SBC COMMUNICATIONS: More Lines, Less Waiting with Network Management Tools
Fri, February 01, 2002
CIO — In the old days, when telecommunications companies held a monopoly on local and long-distance service, lost business wasn’t a major concern. But when the competitive barriers came down in the late ’90s, customer retention became a huge issue. That’s when PacBell developed its Equipment Capacity Optimization Systems (ECOSystems), a homegrown suite of network capacity management tools first developed and deployed in 1997. ECOSystems allows engineers to automatically detect and respond to network capacity shortages with its data analysis and visualization functions. And with this fast, accurate data, SBC Communications?which acquired PacBell in 1998 and began rolling out ECOSystems throughout the parent company in 1999?now has faster network capacity management, improved customer service capability, and new metrics and business intelligence to measure network capacity and plan expansion.

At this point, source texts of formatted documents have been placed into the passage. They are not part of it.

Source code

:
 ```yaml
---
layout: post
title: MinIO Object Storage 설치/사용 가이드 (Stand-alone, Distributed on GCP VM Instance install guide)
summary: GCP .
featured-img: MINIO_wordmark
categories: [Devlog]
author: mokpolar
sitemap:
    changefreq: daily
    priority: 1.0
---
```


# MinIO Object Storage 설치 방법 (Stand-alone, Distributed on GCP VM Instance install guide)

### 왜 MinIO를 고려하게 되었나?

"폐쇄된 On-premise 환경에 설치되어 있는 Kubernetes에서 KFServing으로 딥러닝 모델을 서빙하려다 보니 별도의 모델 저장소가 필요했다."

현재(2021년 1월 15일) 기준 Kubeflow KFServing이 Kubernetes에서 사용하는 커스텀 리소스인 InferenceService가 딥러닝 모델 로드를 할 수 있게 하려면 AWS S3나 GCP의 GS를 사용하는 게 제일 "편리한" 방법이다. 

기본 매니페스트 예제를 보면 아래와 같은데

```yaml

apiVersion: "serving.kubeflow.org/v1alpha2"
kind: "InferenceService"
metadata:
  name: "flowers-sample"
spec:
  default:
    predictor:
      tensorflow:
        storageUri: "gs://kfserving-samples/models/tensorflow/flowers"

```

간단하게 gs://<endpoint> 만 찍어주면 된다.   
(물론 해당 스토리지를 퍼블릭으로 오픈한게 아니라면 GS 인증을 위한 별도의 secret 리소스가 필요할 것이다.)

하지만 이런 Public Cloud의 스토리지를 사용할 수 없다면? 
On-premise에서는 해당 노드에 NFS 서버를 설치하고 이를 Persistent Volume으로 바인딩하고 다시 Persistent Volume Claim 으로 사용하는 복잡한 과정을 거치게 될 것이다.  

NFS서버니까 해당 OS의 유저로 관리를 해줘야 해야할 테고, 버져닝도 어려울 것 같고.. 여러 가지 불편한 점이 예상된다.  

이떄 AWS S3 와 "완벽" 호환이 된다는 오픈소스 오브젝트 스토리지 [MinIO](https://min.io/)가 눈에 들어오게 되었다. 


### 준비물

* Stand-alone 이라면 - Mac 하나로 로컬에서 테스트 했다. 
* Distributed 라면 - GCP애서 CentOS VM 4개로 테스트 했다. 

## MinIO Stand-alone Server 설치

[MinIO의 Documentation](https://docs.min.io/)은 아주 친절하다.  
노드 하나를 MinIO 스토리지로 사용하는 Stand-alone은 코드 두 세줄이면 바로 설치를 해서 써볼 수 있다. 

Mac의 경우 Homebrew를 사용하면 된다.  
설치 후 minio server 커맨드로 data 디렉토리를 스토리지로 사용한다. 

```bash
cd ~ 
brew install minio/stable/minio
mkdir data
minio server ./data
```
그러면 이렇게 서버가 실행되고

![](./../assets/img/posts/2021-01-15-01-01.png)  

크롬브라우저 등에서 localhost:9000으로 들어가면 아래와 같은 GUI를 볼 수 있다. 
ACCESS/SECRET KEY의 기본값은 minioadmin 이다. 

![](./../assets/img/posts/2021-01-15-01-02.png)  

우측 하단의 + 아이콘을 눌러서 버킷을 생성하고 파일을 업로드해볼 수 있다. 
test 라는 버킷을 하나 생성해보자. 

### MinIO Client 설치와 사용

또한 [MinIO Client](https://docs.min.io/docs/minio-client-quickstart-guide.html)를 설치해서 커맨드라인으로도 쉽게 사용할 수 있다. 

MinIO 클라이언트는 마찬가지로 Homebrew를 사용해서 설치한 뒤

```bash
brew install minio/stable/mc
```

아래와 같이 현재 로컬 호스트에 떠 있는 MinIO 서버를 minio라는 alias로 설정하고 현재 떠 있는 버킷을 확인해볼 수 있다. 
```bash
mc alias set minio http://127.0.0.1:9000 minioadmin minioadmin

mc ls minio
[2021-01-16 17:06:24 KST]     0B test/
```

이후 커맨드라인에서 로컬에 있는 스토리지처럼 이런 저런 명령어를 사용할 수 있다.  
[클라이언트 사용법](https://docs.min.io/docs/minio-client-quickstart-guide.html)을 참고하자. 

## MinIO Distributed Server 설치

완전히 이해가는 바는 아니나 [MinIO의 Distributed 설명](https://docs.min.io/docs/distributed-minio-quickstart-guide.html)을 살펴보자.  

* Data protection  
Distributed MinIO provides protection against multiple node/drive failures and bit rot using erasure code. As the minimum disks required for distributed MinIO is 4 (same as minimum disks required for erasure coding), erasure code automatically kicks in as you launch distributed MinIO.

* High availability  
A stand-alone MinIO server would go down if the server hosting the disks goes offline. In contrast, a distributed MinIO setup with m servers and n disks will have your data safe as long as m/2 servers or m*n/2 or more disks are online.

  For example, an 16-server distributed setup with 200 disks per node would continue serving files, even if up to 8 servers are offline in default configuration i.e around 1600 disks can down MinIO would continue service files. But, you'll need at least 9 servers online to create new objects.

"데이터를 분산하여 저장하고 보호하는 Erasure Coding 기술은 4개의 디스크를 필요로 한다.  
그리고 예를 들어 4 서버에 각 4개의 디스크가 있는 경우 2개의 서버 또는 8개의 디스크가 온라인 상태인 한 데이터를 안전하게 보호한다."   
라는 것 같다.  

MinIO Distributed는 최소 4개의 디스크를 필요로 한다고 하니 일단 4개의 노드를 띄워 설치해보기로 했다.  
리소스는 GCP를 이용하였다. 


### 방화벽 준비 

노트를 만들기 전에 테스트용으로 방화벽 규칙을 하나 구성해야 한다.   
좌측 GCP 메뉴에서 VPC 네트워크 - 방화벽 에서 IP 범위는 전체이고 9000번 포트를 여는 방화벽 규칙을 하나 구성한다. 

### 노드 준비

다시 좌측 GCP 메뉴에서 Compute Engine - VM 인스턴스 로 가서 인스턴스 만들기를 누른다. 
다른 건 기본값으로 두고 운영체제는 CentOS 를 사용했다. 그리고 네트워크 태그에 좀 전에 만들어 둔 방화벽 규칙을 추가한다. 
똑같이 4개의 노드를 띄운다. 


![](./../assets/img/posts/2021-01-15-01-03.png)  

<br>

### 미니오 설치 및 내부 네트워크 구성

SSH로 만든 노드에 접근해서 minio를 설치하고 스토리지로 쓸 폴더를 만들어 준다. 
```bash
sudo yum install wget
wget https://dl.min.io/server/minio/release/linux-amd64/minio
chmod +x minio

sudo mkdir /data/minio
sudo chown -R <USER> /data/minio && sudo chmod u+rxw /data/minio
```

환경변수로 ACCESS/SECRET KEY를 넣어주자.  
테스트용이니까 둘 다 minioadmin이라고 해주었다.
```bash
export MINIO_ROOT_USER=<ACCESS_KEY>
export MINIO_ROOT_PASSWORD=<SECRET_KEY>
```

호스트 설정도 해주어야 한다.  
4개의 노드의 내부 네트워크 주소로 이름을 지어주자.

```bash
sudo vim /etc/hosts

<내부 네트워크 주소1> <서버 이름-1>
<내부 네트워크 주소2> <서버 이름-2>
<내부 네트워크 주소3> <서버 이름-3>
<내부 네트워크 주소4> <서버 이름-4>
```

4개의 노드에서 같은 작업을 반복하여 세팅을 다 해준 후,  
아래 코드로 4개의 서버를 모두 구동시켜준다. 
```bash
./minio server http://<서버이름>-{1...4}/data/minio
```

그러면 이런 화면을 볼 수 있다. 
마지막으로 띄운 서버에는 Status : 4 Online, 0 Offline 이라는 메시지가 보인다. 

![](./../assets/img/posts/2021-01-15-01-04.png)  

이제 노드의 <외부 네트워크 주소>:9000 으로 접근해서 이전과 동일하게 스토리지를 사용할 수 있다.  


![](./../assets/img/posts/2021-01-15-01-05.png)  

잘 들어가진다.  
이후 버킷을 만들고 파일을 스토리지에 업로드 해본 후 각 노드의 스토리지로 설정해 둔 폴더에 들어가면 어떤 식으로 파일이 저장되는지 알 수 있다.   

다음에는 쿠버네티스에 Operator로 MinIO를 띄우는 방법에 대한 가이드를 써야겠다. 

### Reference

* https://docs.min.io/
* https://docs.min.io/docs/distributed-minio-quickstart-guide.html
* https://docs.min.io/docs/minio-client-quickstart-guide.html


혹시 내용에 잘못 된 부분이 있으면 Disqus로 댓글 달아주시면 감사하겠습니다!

For Noah Yates, the value of ECOSystems is more straightforward; as the 31-year veteran tells it, ECOSystems has given him his life back.
Before 1997, if Yates, a network engineer at SBC’s PacBell subsidiary in San Diego, wanted to know when the telephone company’s network capacity was near exhaustion, he had to do it manually. In technical terms, this meant pulling data from several different legacy systems and compiling it into demand versus capacity charts, which he would then pore over in an attempt to determine equipment utilization, network capacity and future demands. "It meant six and a half hours in the office on a Saturday, eating lunch at my desk, with no phone calls or interruptions," Yates says. And even then, because the information was anything but real-time, the data might be hopelessly outdated by the time Yates finished analyzing it. "We were exhausting [network] capacity without even knowing it," he says. Sometimes these shortages weren’t discovered until Yates and his colleagues tried to fill customer orders for new lines or services. Then the engineers would have to place rush orders for new equipment installations, which cost the company 25 percent to 35 percent more in operating expenses than planned expansion, or customers would walk.
To SBC executives who have deployed ECOSystems throughout the company’s four subsidiaries in 13 states, the project’s biggest measurable success is that it’s taken an all-day task for engineers and diminished it to under 10 minutes. "We have better, faster tools, which give us better predictability," says Andy Geisse, vice president of enterprise software solutions, the IT group at SBC’s PacBell offices in San Ramon, Calif. Christopher Rice, senior vice president of SBC’s network planning and engineering group at SBC headquarters in San Antonio, Texas, notes the IT and business collaboration that resulted in ECOSystems. "I’ve never been more impressed by IT folks [collaborating] with engineers," Rice says.